Records excerpted from a collection
++++++++

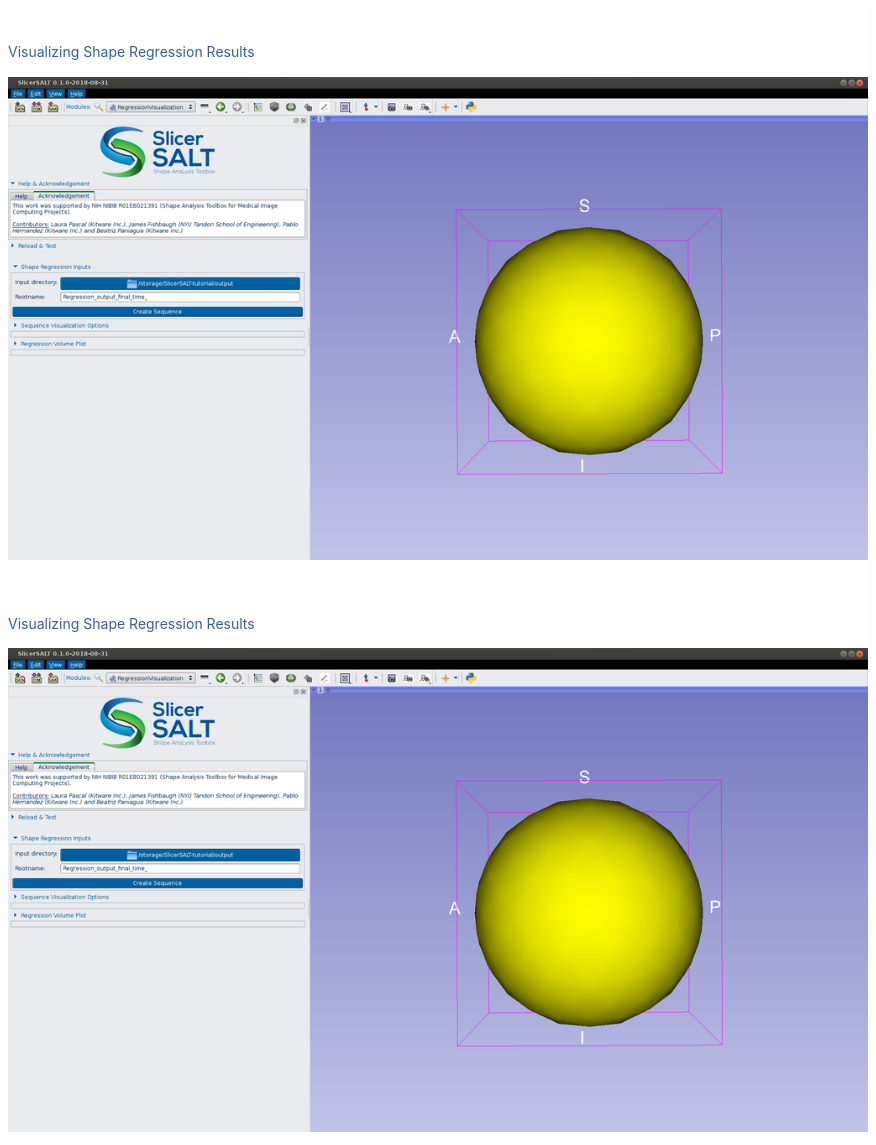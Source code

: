 <span style="color:#ffffff">Click ‘</span>  <span style="color:#ffffff"> _Create Sequence_ </span>  <span style="color:#ffffff">’ button to load the model sequence</span>

<span style="color:#366092">Visualizing Shape Regression Results</span>

![](img/SlicerSALT-ShapeRegression-Tutorial_49.png)

<span style="color:#ffffff">Hold right mouse button to zoom\. Hold left button to rotate\.</span>

<span style="color:#366092">Visualizing Shape Regression Results</span>

![](img/SlicerSALT-ShapeRegression-Tutorial_50.png)
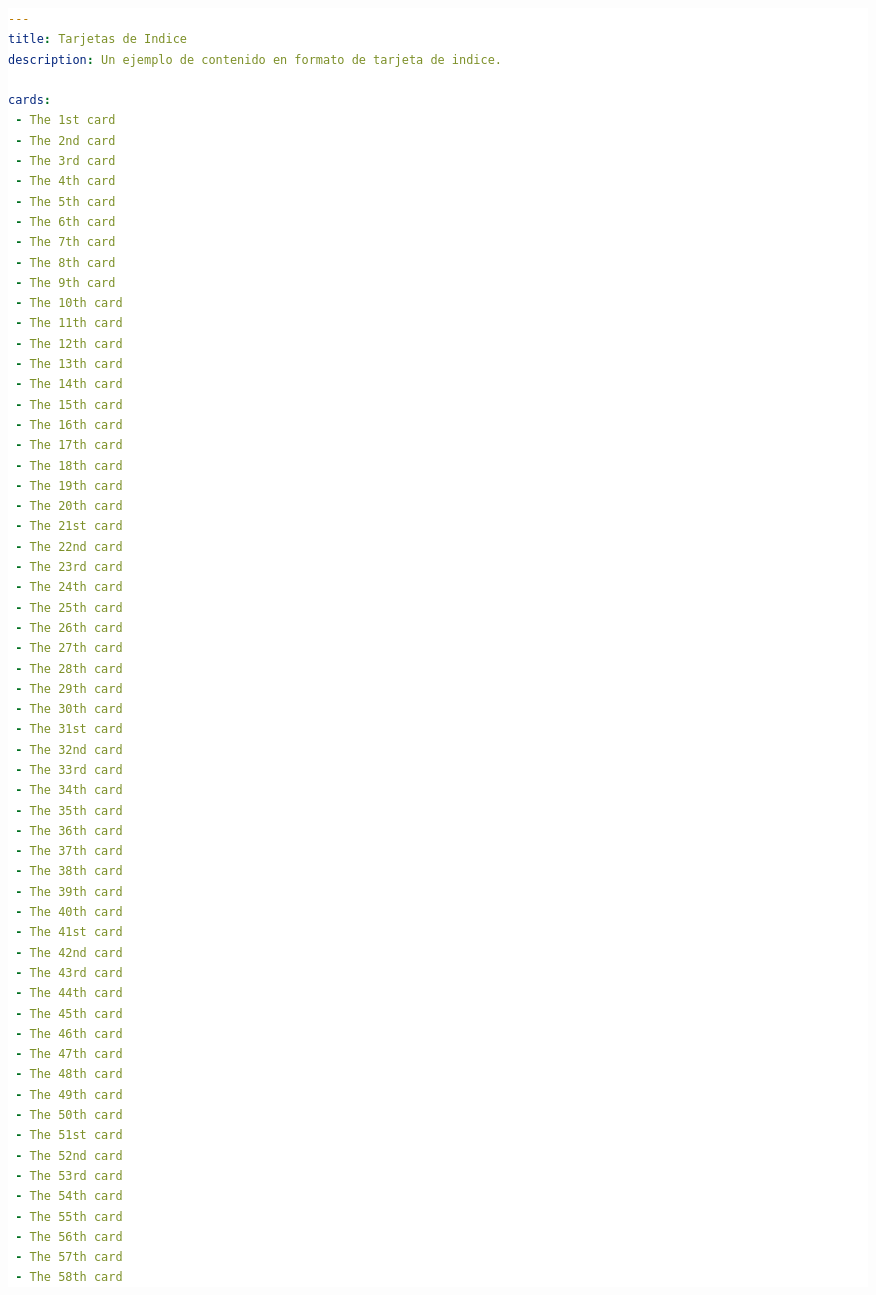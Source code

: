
 ```yaml
---
title: Tarjetas de Indice
description: Un ejemplo de contenido en formato de tarjeta de indice.

cards:
 - The 1st card
 - The 2nd card
 - The 3rd card
 - The 4th card
 - The 5th card
 - The 6th card
 - The 7th card
 - The 8th card
 - The 9th card
 - The 10th card
 - The 11th card
 - The 12th card
 - The 13th card
 - The 14th card
 - The 15th card
 - The 16th card
 - The 17th card
 - The 18th card
 - The 19th card
 - The 20th card
 - The 21st card
 - The 22nd card
 - The 23rd card
 - The 24th card
 - The 25th card
 - The 26th card
 - The 27th card
 - The 28th card
 - The 29th card
 - The 30th card
 - The 31st card
 - The 32nd card
 - The 33rd card
 - The 34th card
 - The 35th card
 - The 36th card
 - The 37th card
 - The 38th card
 - The 39th card
 - The 40th card
 - The 41st card
 - The 42nd card
 - The 43rd card
 - The 44th card
 - The 45th card
 - The 46th card
 - The 47th card
 - The 48th card
 - The 49th card
 - The 50th card
 - The 51st card
 - The 52nd card
 - The 53rd card
 - The 54th card
 - The 55th card
 - The 56th card
 - The 57th card
 - The 58th card
```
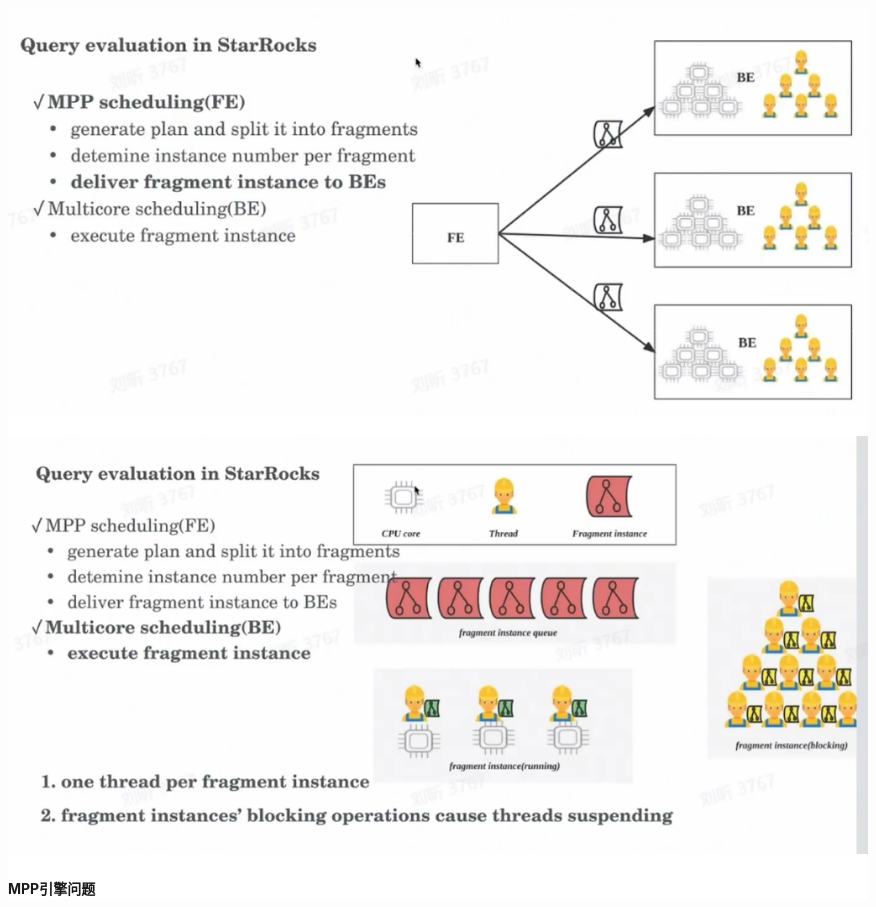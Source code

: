 ![1647312353719](images/1647312353719.png)

![1647312393089](images/1647312393089.png)

#### MPP引擎问题
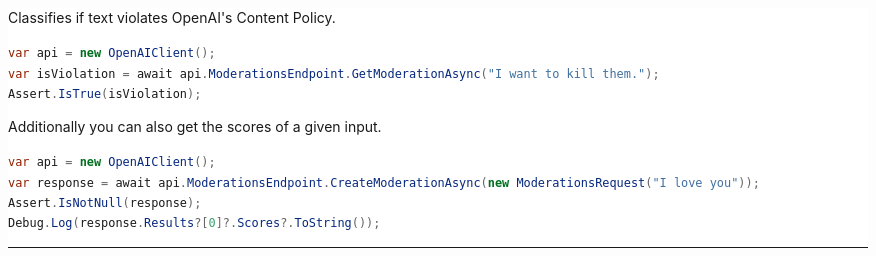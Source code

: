 Classifies if text violates OpenAI's Content Policy.

```csharp
var api = new OpenAIClient();
var isViolation = await api.ModerationsEndpoint.GetModerationAsync("I want to kill them.");
Assert.IsTrue(isViolation);
```

Additionally you can also get the scores of a given input.

```csharp
var api = new OpenAIClient();
var response = await api.ModerationsEndpoint.CreateModerationAsync(new ModerationsRequest("I love you"));
Assert.IsNotNull(response);
Debug.Log(response.Results?[0]?.Scores?.ToString());
```

---
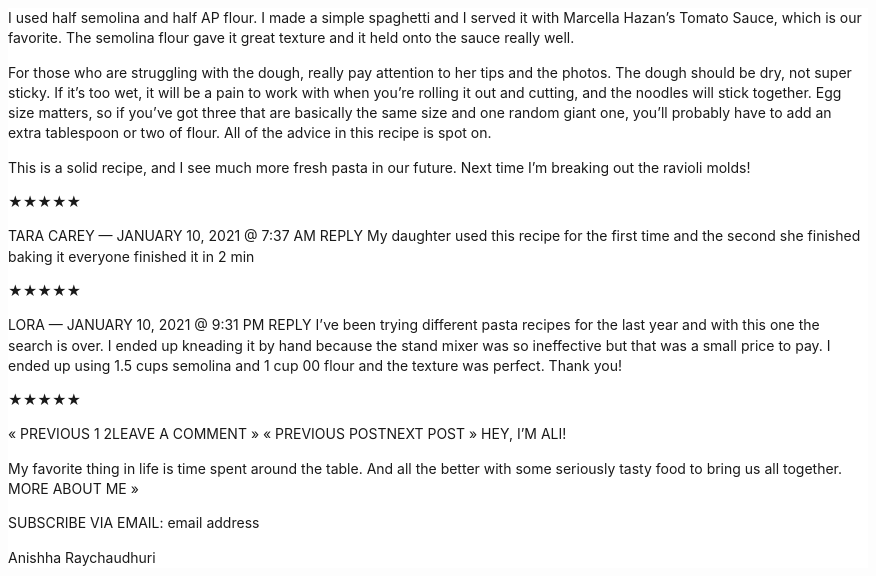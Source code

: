 I used half semolina and half AP flour. I made a simple spaghetti and I served it with Marcella Hazan’s Tomato Sauce, which is our favorite. The semolina flour gave it great texture and it held onto the sauce really well.

For those who are struggling with the dough, really pay attention to her tips and the photos. The dough should be dry, not super sticky. If it’s too wet, it will be a pain to work with when you’re rolling it out and cutting, and the noodles will stick together. Egg size matters, so if you’ve got three that are basically the same size and one random giant one, you’ll probably have to add an extra tablespoon or two of flour. All of the advice in this recipe is spot on.

This is a solid recipe, and I see much more fresh pasta in our future. Next time I’m breaking out the ravioli molds!

★★★★★

TARA CAREY — JANUARY 10, 2021 @ 7:37 AM REPLY
My daughter used this recipe for the first time and the second she finished baking it everyone finished it in 2 min

★★★★★

LORA — JANUARY 10, 2021 @ 9:31 PM REPLY
I’ve been trying different pasta recipes for the last year and with this one the search is over. I ended up kneading it by hand because the stand mixer was so ineffective but that was a small price to pay. I ended up using 1.5 cups semolina and 1 cup 00 flour and the texture was perfect. Thank you!

★★★★★

« PREVIOUS 1 2LEAVE A COMMENT »
« PREVIOUS POSTNEXT POST »
HEY, I’M ALI!

My favorite thing in life is time spent around the table. And all the better with some seriously tasty food to bring us all together. MORE ABOUT ME »

SUBSCRIBE VIA EMAIL:
email address
     
Anishha Raychaudhuri 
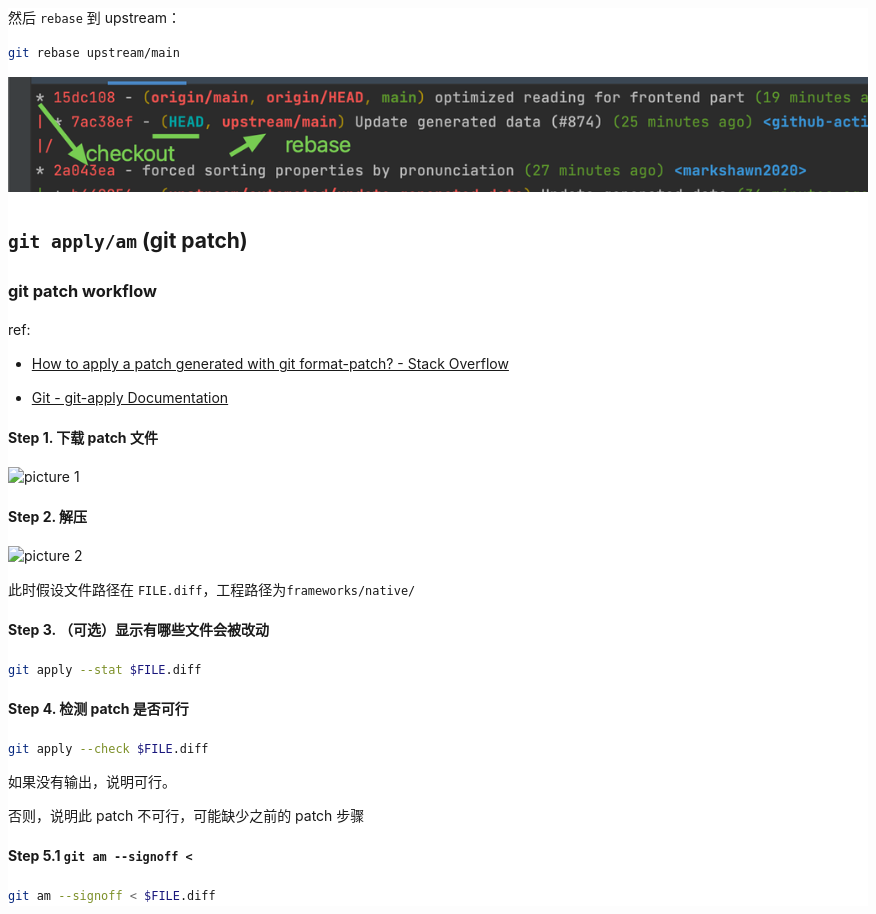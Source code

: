 然后 `rebase` 到 upstream：

```sh
git rebase upstream/main
```

![picture 5](.imgs/git-howto-1658156091434-7c34dff3b8e0cadc4384007d3e567868b6fcaf74025a188654129a43cbc23ae2.png)

## `git apply/am` (git patch)

### git patch workflow

ref:

- [How to apply a patch generated with git format-patch? - Stack Overflow](https://stackoverflow.com/questions/2249852/how-to-apply-a-patch-generated-with-git-format-patch)

- [Git - git-apply Documentation](https://git-scm.com/docs/git-apply)

#### Step 1. 下载 patch 文件

![picture 1](https://mark-vue-oss.oss-cn-hangzhou.aliyuncs.com/notes-aosp-1642759766970-34578d007a396bbd1dff19a09583621df80d0ae4691d911e400005015bb59d59.png)

#### Step 2. 解压

![picture 2](https://mark-vue-oss.oss-cn-hangzhou.aliyuncs.com/notes-aosp-1642759839957-d2f56254f18b25a67cc8375a16ee6573950e48bf8679aff8baa951d7ed5fcf55.png)

此时假设文件路径在 `FILE.diff`，工程路径为`frameworks/native/`

#### Step 3. （可选）显示有哪些文件会被改动

```sh
git apply --stat $FILE.diff
```

#### Step 4. 检测 patch 是否可行

```sh
git apply --check $FILE.diff
```

如果没有输出，说明可行。

否则，说明此 patch 不可行，可能缺少之前的 patch 步骤

#### Step 5.1 `git am --signoff < `

```sh
git am --signoff < $FILE.diff
```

++++++++

● **WHAT THIS TASK INVOLVES**
Whenever a line of the data includes "rebase", copy that line.

● **OUTPUT FOR THIS EXERCISE**
: 然后 `rebase` 到 upstream：
git rebase upstream/main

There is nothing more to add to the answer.